*** Opening Task inputs ***

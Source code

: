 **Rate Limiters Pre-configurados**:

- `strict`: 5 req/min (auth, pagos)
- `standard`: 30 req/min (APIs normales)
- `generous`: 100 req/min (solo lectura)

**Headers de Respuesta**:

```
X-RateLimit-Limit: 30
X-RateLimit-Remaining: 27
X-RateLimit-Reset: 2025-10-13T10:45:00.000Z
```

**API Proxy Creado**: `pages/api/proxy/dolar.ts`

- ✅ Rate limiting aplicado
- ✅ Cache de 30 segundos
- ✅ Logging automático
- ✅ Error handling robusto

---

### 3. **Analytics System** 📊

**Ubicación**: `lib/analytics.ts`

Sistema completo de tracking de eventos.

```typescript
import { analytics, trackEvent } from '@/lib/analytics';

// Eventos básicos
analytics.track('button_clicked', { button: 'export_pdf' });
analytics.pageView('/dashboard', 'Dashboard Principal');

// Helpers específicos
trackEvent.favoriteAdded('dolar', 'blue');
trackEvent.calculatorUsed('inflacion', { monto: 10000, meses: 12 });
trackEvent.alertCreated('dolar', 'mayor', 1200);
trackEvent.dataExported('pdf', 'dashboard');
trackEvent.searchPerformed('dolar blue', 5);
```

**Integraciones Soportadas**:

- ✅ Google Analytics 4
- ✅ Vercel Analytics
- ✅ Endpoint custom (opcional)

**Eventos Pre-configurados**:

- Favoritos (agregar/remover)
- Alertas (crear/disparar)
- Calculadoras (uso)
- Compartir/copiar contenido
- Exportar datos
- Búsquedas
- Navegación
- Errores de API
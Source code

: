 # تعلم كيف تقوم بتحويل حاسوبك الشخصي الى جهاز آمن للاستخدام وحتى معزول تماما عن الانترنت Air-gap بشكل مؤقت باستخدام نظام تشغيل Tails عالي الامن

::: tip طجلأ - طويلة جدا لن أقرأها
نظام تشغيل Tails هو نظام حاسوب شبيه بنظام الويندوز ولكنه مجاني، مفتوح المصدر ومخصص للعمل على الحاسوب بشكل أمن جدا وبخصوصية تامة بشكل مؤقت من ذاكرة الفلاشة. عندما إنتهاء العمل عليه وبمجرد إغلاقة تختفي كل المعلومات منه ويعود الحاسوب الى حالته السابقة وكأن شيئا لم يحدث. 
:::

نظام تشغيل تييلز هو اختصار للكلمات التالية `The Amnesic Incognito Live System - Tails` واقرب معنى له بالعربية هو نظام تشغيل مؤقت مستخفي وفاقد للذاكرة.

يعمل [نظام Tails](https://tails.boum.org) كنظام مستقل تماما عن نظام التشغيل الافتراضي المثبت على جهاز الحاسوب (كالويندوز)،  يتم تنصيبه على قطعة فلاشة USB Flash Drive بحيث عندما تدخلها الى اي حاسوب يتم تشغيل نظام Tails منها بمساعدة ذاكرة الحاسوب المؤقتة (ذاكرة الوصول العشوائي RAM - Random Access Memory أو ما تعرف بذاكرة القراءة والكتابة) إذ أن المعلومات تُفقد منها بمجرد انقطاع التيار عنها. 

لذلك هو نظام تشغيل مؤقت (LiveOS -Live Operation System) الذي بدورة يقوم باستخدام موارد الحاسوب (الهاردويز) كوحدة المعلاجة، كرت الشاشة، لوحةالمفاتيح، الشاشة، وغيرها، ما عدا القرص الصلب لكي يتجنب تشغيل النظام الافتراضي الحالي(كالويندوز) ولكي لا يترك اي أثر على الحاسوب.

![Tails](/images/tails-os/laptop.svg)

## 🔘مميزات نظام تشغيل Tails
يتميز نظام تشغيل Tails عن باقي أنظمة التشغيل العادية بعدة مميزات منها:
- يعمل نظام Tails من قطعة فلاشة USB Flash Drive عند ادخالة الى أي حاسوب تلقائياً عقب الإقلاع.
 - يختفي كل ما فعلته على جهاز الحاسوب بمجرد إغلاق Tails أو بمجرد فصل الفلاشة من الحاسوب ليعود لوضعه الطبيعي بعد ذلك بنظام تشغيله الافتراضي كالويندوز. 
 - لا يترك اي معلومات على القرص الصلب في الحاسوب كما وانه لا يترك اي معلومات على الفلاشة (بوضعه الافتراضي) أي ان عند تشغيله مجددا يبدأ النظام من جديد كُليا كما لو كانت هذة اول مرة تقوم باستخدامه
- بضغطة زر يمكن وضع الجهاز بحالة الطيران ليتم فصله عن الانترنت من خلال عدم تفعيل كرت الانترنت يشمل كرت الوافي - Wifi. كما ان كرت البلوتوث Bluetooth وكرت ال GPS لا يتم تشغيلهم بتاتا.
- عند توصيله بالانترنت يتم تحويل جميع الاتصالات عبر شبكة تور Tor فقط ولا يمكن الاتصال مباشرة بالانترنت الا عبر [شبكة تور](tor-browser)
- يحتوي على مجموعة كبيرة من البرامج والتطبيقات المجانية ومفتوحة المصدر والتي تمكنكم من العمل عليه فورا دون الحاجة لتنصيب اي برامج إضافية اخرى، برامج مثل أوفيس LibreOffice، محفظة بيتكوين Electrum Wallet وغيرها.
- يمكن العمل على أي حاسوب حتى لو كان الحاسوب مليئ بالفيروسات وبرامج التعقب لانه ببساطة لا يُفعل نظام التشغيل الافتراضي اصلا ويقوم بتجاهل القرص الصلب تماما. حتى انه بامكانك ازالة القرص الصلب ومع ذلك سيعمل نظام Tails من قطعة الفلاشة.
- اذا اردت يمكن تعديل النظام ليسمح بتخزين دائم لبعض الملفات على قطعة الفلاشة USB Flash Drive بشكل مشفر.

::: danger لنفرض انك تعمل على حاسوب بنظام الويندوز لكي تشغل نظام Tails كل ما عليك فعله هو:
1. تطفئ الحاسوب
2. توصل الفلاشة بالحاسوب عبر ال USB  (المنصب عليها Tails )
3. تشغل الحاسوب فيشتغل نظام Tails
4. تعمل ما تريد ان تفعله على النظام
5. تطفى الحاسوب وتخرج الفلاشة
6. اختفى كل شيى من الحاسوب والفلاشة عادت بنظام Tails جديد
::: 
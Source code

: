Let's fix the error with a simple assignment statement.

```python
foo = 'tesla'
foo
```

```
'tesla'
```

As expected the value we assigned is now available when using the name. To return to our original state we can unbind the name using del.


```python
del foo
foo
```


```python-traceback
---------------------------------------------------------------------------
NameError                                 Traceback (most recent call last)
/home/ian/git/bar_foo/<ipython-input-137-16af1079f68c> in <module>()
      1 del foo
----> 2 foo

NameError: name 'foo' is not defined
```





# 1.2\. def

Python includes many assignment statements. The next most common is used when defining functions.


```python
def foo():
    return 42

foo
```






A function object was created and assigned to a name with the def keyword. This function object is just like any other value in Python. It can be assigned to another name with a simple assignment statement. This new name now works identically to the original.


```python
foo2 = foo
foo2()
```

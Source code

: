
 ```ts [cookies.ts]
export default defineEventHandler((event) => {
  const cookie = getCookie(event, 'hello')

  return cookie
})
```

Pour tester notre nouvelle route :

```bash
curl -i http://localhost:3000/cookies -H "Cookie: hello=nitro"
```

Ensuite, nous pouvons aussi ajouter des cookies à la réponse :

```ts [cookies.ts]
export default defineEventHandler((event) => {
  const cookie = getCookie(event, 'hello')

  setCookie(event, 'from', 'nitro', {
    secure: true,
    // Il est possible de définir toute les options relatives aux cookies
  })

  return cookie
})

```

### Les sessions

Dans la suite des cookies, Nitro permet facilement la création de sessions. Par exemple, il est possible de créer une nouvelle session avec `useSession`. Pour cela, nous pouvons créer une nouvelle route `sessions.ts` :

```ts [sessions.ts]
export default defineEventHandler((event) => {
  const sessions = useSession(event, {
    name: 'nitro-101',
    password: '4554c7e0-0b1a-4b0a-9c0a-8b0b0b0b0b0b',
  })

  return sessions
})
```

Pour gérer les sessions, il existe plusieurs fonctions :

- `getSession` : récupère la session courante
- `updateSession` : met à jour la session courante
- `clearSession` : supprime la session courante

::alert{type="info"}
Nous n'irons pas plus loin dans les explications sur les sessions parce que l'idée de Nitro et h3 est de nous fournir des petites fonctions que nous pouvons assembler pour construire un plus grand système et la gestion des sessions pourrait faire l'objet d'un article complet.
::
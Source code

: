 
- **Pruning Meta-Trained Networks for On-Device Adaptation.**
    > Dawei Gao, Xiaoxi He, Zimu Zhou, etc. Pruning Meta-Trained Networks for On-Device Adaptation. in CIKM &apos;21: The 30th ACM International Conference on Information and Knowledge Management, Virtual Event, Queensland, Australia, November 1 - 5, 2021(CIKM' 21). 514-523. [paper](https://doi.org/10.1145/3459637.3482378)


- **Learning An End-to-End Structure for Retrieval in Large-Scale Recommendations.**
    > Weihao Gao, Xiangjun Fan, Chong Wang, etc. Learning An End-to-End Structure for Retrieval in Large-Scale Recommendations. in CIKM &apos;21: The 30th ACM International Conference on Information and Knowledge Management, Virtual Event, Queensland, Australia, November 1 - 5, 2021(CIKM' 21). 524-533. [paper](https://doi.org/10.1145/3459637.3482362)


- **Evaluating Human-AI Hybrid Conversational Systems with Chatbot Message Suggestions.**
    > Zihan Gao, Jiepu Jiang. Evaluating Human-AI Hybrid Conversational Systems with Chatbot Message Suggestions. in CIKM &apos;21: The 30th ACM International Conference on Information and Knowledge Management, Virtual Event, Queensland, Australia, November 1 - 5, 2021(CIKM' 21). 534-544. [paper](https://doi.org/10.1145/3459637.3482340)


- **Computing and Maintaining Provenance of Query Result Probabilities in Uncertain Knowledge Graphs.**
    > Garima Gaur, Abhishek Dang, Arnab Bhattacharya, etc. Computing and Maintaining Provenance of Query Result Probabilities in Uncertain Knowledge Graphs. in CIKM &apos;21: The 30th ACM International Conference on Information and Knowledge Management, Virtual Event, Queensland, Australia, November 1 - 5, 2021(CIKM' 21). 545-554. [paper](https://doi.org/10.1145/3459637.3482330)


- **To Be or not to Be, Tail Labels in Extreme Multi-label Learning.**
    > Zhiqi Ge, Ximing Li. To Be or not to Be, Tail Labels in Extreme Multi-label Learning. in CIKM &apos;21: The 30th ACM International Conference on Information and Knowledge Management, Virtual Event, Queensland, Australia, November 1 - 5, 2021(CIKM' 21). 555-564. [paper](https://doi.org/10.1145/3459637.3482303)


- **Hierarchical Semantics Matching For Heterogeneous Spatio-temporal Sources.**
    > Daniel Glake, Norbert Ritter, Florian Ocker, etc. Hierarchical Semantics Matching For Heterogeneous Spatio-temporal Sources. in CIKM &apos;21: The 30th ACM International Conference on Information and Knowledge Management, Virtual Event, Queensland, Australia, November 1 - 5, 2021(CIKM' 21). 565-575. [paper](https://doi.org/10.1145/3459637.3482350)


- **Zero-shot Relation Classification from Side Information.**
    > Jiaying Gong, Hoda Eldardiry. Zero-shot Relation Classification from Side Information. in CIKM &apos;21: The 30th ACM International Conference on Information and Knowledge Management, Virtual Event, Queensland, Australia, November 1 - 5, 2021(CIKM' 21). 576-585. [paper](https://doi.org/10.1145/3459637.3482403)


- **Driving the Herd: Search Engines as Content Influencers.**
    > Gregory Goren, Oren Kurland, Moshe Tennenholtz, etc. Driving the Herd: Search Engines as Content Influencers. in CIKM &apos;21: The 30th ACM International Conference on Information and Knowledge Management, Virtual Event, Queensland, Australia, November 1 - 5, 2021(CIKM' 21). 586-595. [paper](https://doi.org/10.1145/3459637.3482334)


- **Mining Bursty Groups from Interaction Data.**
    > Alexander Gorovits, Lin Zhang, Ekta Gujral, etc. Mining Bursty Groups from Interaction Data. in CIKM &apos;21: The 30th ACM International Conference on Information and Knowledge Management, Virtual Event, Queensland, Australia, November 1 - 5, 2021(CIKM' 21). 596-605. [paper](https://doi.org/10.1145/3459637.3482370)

*** Closing Task inputs ***

• **Action item**
Look for the string "Query" in the entries above. Copy every line that has it.

• **Exercise response**
- **Computing and Maintaining Provenance of Query Result Probabilities in Uncertain Knowledge Graphs.**
    > Garima Gaur, Abhishek Dang, Arnab Bhattacharya, etc. Computing and Maintaining Provenance of Query Result Probabilities in Uncertain Knowledge Graphs. in CIKM &apos;21: The 30th ACM International Conference on Information and Knowledge Management, Virtual Event, Queensland, Australia, November 1 - 5, 2021(CIKM' 21). 545-554. [paper](https://doi.org/10.1145/3459637.3482330)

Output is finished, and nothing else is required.